● Work order: Copy the records exactly, leaving out every picture.

+++++

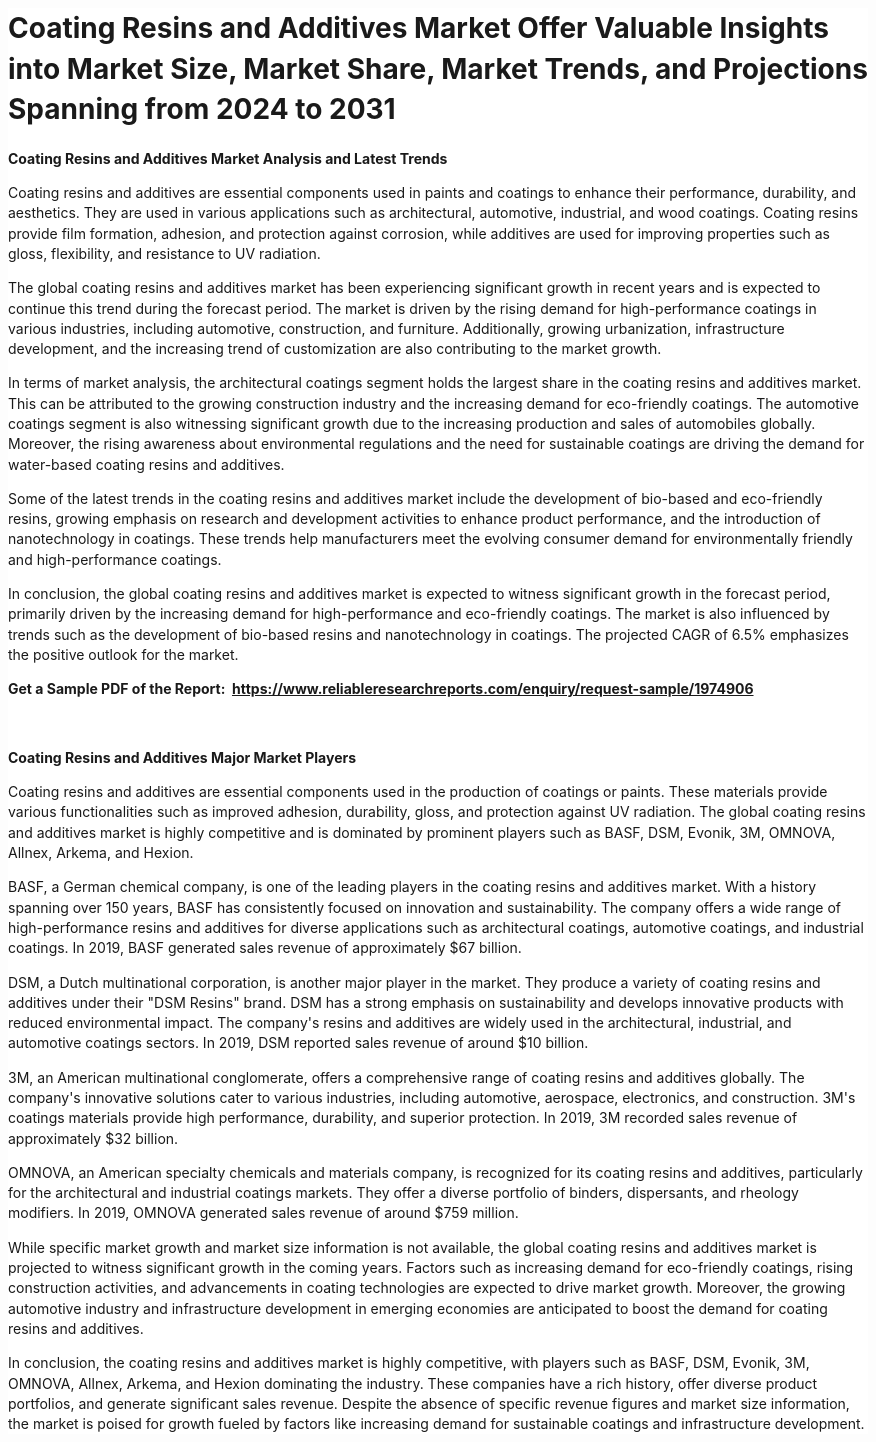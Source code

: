 <p><h1>Coating Resins and Additives Market Offer Valuable Insights into Market Size, Market Share, Market Trends, and Projections Spanning from 2024 to 2031</h1></p><p><strong>Coating Resins and Additives Market Analysis and Latest Trends</strong></p>
<p><p>Coating resins and additives are essential components used in paints and coatings to enhance their performance, durability, and aesthetics. They are used in various applications such as architectural, automotive, industrial, and wood coatings. Coating resins provide film formation, adhesion, and protection against corrosion, while additives are used for improving properties such as gloss, flexibility, and resistance to UV radiation.</p><p>The global coating resins and additives market has been experiencing significant growth in recent years and is expected to continue this trend during the forecast period. The market is driven by the rising demand for high-performance coatings in various industries, including automotive, construction, and furniture. Additionally, growing urbanization, infrastructure development, and the increasing trend of customization are also contributing to the market growth.</p><p>In terms of market analysis, the architectural coatings segment holds the largest share in the coating resins and additives market. This can be attributed to the growing construction industry and the increasing demand for eco-friendly coatings. The automotive coatings segment is also witnessing significant growth due to the increasing production and sales of automobiles globally. Moreover, the rising awareness about environmental regulations and the need for sustainable coatings are driving the demand for water-based coating resins and additives.</p><p>Some of the latest trends in the coating resins and additives market include the development of bio-based and eco-friendly resins, growing emphasis on research and development activities to enhance product performance, and the introduction of nanotechnology in coatings. These trends help manufacturers meet the evolving consumer demand for environmentally friendly and high-performance coatings.</p><p>In conclusion, the global coating resins and additives market is expected to witness significant growth in the forecast period, primarily driven by the increasing demand for high-performance and eco-friendly coatings. The market is also influenced by trends such as the development of bio-based resins and nanotechnology in coatings. The projected CAGR of 6.5% emphasizes the positive outlook for the market.</p></p>
<p><strong>Get a Sample PDF of the Report:&nbsp; <a href="https://www.reliableresearchreports.com/enquiry/request-sample/1974906">https://www.reliableresearchreports.com/enquiry/request-sample/1974906</a></strong></p>
<p>&nbsp;</p>
<p><strong>Coating Resins and Additives Major Market Players</strong></p>
<p><p>Coating resins and additives are essential components used in the production of coatings or paints. These materials provide various functionalities such as improved adhesion, durability, gloss, and protection against UV radiation. The global coating resins and additives market is highly competitive and is dominated by prominent players such as BASF, DSM, Evonik, 3M, OMNOVA, Allnex, Arkema, and Hexion.</p><p>BASF, a German chemical company, is one of the leading players in the coating resins and additives market. With a history spanning over 150 years, BASF has consistently focused on innovation and sustainability. The company offers a wide range of high-performance resins and additives for diverse applications such as architectural coatings, automotive coatings, and industrial coatings. In 2019, BASF generated sales revenue of approximately $67 billion.</p><p>DSM, a Dutch multinational corporation, is another major player in the market. They produce a variety of coating resins and additives under their "DSM Resins" brand. DSM has a strong emphasis on sustainability and develops innovative products with reduced environmental impact. The company's resins and additives are widely used in the architectural, industrial, and automotive coatings sectors. In 2019, DSM reported sales revenue of around $10 billion.</p><p>3M, an American multinational conglomerate, offers a comprehensive range of coating resins and additives globally. The company's innovative solutions cater to various industries, including automotive, aerospace, electronics, and construction. 3M's coatings materials provide high performance, durability, and superior protection. In 2019, 3M recorded sales revenue of approximately $32 billion.</p><p>OMNOVA, an American specialty chemicals and materials company, is recognized for its coating resins and additives, particularly for the architectural and industrial coatings markets. They offer a diverse portfolio of binders, dispersants, and rheology modifiers. In 2019, OMNOVA generated sales revenue of around $759 million.</p><p>While specific market growth and market size information is not available, the global coating resins and additives market is projected to witness significant growth in the coming years. Factors such as increasing demand for eco-friendly coatings, rising construction activities, and advancements in coating technologies are expected to drive market growth. Moreover, the growing automotive industry and infrastructure development in emerging economies are anticipated to boost the demand for coating resins and additives.</p><p>In conclusion, the coating resins and additives market is highly competitive, with players such as BASF, DSM, Evonik, 3M, OMNOVA, Allnex, Arkema, and Hexion dominating the industry. These companies have a rich history, offer diverse product portfolios, and generate significant sales revenue. Despite the absence of specific revenue figures and market size information, the market is poised for growth fueled by factors like increasing demand for sustainable coatings and infrastructure development.</p></p>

+++++

● Response below:
Source code

: <p><h1>Coating Resins and Additives Market Offer Valuable Insights into Market Size, Market Share, Market Trends, and Projections Spanning from 2024 to 2031</h1></p><p><strong>Coating Resins and Additives Market Analysis and Latest Trends</strong></p>
<p><p>Coating resins and additives are essential components used in paints and coatings to enhance their performance, durability, and aesthetics. They are used in various applications such as architectural, automotive, industrial, and wood coatings. Coating resins provide film formation, adhesion, and protection against corrosion, while additives are used for improving properties such as gloss, flexibility, and resistance to UV radiation.</p><p>The global coating resins and additives market has been experiencing significant growth in recent years and is expected to continue this trend during the forecast period. The market is driven by the rising demand for high-performance coatings in various industries, including automotive, construction, and furniture. Additionally, growing urbanization, infrastructure development, and the increasing trend of customization are also contributing to the market growth.</p><p>In terms of market analysis, the architectural coatings segment holds the largest share in the coating resins and additives market. This can be attributed to the growing construction industry and the increasing demand for eco-friendly coatings. The automotive coatings segment is also witnessing significant growth due to the increasing production and sales of automobiles globally. Moreover, the rising awareness about environmental regulations and the need for sustainable coatings are driving the demand for water-based coating resins and additives.</p><p>Some of the latest trends in the coating resins and additives market include the development of bio-based and eco-friendly resins, growing emphasis on research and development activities to enhance product performance, and the introduction of nanotechnology in coatings. These trends help manufacturers meet the evolving consumer demand for environmentally friendly and high-performance coatings.</p><p>In conclusion, the global coating resins and additives market is expected to witness significant growth in the forecast period, primarily driven by the increasing demand for high-performance and eco-friendly coatings. The market is also influenced by trends such as the development of bio-based resins and nanotechnology in coatings. The projected CAGR of 6.5% emphasizes the positive outlook for the market.</p></p>
<p><strong>Get a Sample PDF of the Report:&nbsp; <a href="https://www.reliableresearchreports.com/enquiry/request-sample/1974906">https://www.reliableresearchreports.com/enquiry/request-sample/1974906</a></strong></p>
<p>&nbsp;</p>
<p><strong>Coating Resins and Additives Major Market Players</strong></p>
<p><p>Coating resins and additives are essential components used in the production of coatings or paints. These materials provide various functionalities such as improved adhesion, durability, gloss, and protection against UV radiation. The global coating resins and additives market is highly competitive and is dominated by prominent players such as BASF, DSM, Evonik, 3M, OMNOVA, Allnex, Arkema, and Hexion.</p><p>BASF, a German chemical company, is one of the leading players in the coating resins and additives market. With a history spanning over 150 years, BASF has consistently focused on innovation and sustainability. The company offers a wide range of high-performance resins and additives for diverse applications such as architectural coatings, automotive coatings, and industrial coatings. In 2019, BASF generated sales revenue of approximately $67 billion.</p><p>DSM, a Dutch multinational corporation, is another major player in the market. They produce a variety of coating resins and additives under their "DSM Resins" brand. DSM has a strong emphasis on sustainability and develops innovative products with reduced environmental impact. The company's resins and additives are widely used in the architectural, industrial, and automotive coatings sectors. In 2019, DSM reported sales revenue of around $10 billion.</p><p>3M, an American multinational conglomerate, offers a comprehensive range of coating resins and additives globally. The company's innovative solutions cater to various industries, including automotive, aerospace, electronics, and construction. 3M's coatings materials provide high performance, durability, and superior protection. In 2019, 3M recorded sales revenue of approximately $32 billion.</p><p>OMNOVA, an American specialty chemicals and materials company, is recognized for its coating resins and additives, particularly for the architectural and industrial coatings markets. They offer a diverse portfolio of binders, dispersants, and rheology modifiers. In 2019, OMNOVA generated sales revenue of around $759 million.</p><p>While specific market growth and market size information is not available, the global coating resins and additives market is projected to witness significant growth in the coming years. Factors such as increasing demand for eco-friendly coatings, rising construction activities, and advancements in coating technologies are expected to drive market growth. Moreover, the growing automotive industry and infrastructure development in emerging economies are anticipated to boost the demand for coating resins and additives.</p><p>In conclusion, the coating resins and additives market is highly competitive, with players such as BASF, DSM, Evonik, 3M, OMNOVA, Allnex, Arkema, and Hexion dominating the industry. These companies have a rich history, offer diverse product portfolios, and generate significant sales revenue. Despite the absence of specific revenue figures and market size information, the market is poised for growth fueled by factors like increasing demand for sustainable coatings and infrastructure development.</p></p>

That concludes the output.